Among patients with advanced HIV infection, the prevalence of cryptococcal infection, as determined by a positive serum cryptococcal antigen assay, was 2.9%.

Cryptococcal meningitis is a common AIDS-associated opportunistic infection worldwide. In sub-Saharan Africa, the median incidence is 3.2% among HIV-infected individuals; in 2011, the WHO recommended that patients there with HIV infection and CD4 counts <100 cells/mm3 be routinely screened for cryptococcal infection.

In the U.S., cryptococcal meningitis is much less common but still a problem; routine screening is not recommended in the most-recent version of the Guidelines for Prevention and Treatment of Opportunisitic Infections in HIV-Infected Adults and Adolescents. Now, researchers have examined the prevalence and outcomes of cryptococcal infection among AIDS patients in the U.S.
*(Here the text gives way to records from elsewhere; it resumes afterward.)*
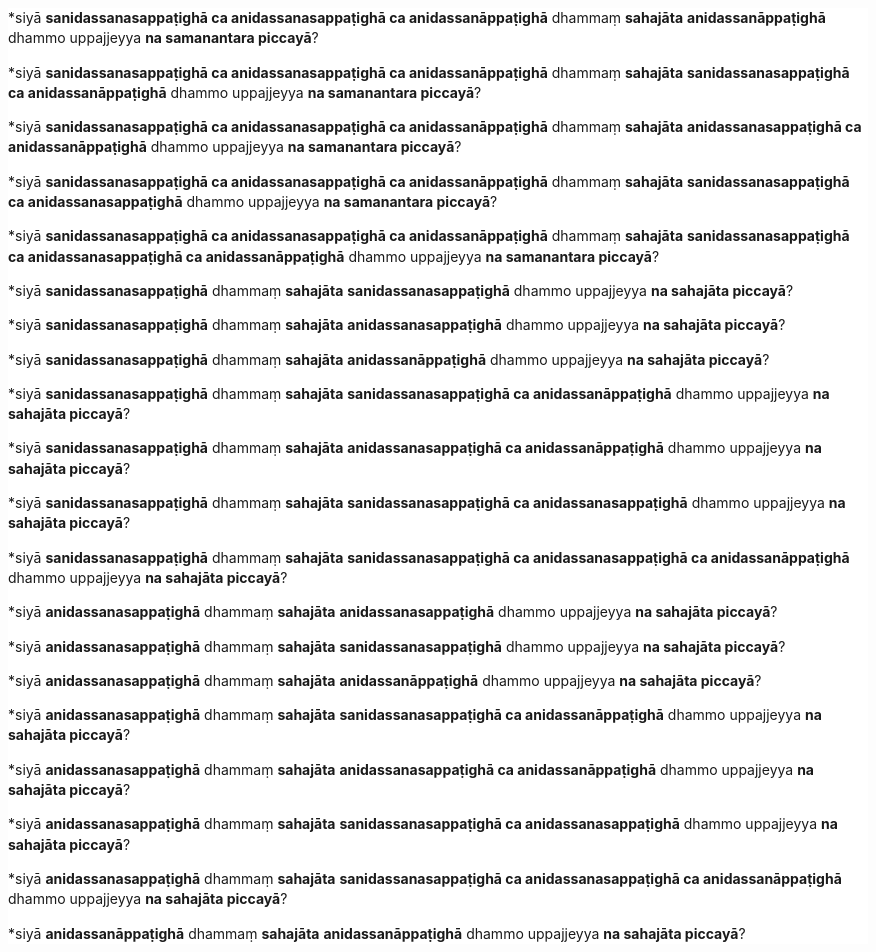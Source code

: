   *siyā **sanidassanasappaṭighā ca anidassanasappaṭighā ca anidassanāppaṭighā** dhammaṃ **sahajāta** **anidassanāppaṭighā** dhammo uppajjeyya **na samanantara piccayā**?

   *siyā **sanidassanasappaṭighā ca anidassanasappaṭighā ca anidassanāppaṭighā** dhammaṃ **sahajāta** **sanidassanasappaṭighā ca anidassanāppaṭighā** dhammo uppajjeyya **na samanantara piccayā**?

   *siyā **sanidassanasappaṭighā ca anidassanasappaṭighā ca anidassanāppaṭighā** dhammaṃ **sahajāta** **anidassanasappaṭighā ca anidassanāppaṭighā** dhammo uppajjeyya **na samanantara piccayā**?

   *siyā **sanidassanasappaṭighā ca anidassanasappaṭighā ca anidassanāppaṭighā** dhammaṃ **sahajāta** **sanidassanasappaṭighā ca anidassanasappaṭighā** dhammo uppajjeyya **na samanantara piccayā**?

   *siyā **sanidassanasappaṭighā ca anidassanasappaṭighā ca anidassanāppaṭighā** dhammaṃ **sahajāta** **sanidassanasappaṭighā ca anidassanasappaṭighā ca anidassanāppaṭighā** dhammo uppajjeyya **na samanantara piccayā**?

   *siyā **sanidassanasappaṭighā** dhammaṃ **sahajāta** **sanidassanasappaṭighā** dhammo uppajjeyya **na sahajāta piccayā**?

   *siyā **sanidassanasappaṭighā** dhammaṃ **sahajāta** **anidassanasappaṭighā** dhammo uppajjeyya **na sahajāta piccayā**?

   *siyā **sanidassanasappaṭighā** dhammaṃ **sahajāta** **anidassanāppaṭighā** dhammo uppajjeyya **na sahajāta piccayā**?

   *siyā **sanidassanasappaṭighā** dhammaṃ **sahajāta** **sanidassanasappaṭighā ca anidassanāppaṭighā** dhammo uppajjeyya **na sahajāta piccayā**?

   *siyā **sanidassanasappaṭighā** dhammaṃ **sahajāta** **anidassanasappaṭighā ca anidassanāppaṭighā** dhammo uppajjeyya **na sahajāta piccayā**?

   *siyā **sanidassanasappaṭighā** dhammaṃ **sahajāta** **sanidassanasappaṭighā ca anidassanasappaṭighā** dhammo uppajjeyya **na sahajāta piccayā**?

   *siyā **sanidassanasappaṭighā** dhammaṃ **sahajāta** **sanidassanasappaṭighā ca anidassanasappaṭighā ca anidassanāppaṭighā** dhammo uppajjeyya **na sahajāta piccayā**?

   *siyā **anidassanasappaṭighā** dhammaṃ **sahajāta** **anidassanasappaṭighā** dhammo uppajjeyya **na sahajāta piccayā**?

   *siyā **anidassanasappaṭighā** dhammaṃ **sahajāta** **sanidassanasappaṭighā** dhammo uppajjeyya **na sahajāta piccayā**?

   *siyā **anidassanasappaṭighā** dhammaṃ **sahajāta** **anidassanāppaṭighā** dhammo uppajjeyya **na sahajāta piccayā**?

   *siyā **anidassanasappaṭighā** dhammaṃ **sahajāta** **sanidassanasappaṭighā ca anidassanāppaṭighā** dhammo uppajjeyya **na sahajāta piccayā**?

   *siyā **anidassanasappaṭighā** dhammaṃ **sahajāta** **anidassanasappaṭighā ca anidassanāppaṭighā** dhammo uppajjeyya **na sahajāta piccayā**?

   *siyā **anidassanasappaṭighā** dhammaṃ **sahajāta** **sanidassanasappaṭighā ca anidassanasappaṭighā** dhammo uppajjeyya **na sahajāta piccayā**?

   *siyā **anidassanasappaṭighā** dhammaṃ **sahajāta** **sanidassanasappaṭighā ca anidassanasappaṭighā ca anidassanāppaṭighā** dhammo uppajjeyya **na sahajāta piccayā**?

   *siyā **anidassanāppaṭighā** dhammaṃ **sahajāta** **anidassanāppaṭighā** dhammo uppajjeyya **na sahajāta piccayā**?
Using the cryptococcal antigen (CrAg) lateral flow assay, the investigators determined the presence of this antigen in 1872 stored serum samples collected between 1986 and 2012 from MACS and WIHS study participants with CD4 counts <100 cells/mm3. Prevalence of CrAg positivity was 2.9% overall and 2.5% among patients with no history of cryptococcal disease. Prevalence showed little variation by period of specimen collection but was significantly higher among participants with CD4 counts ≤50 cells/mm3 than among those with higher counts (4.3% vs. 1.7%). Having a positive CrAg result was associated with shorter survival (mean, 2.8 years vs. 3.8 years after specimen collection).


Citation(s):

McKenney J et al. Prevalence, correlates, and outcomes of cryptococcal antigen positivity among AIDS patients, United States from 1986–2012. Clin Infect Dis 2014 Nov 24; [e-pub ahead of print].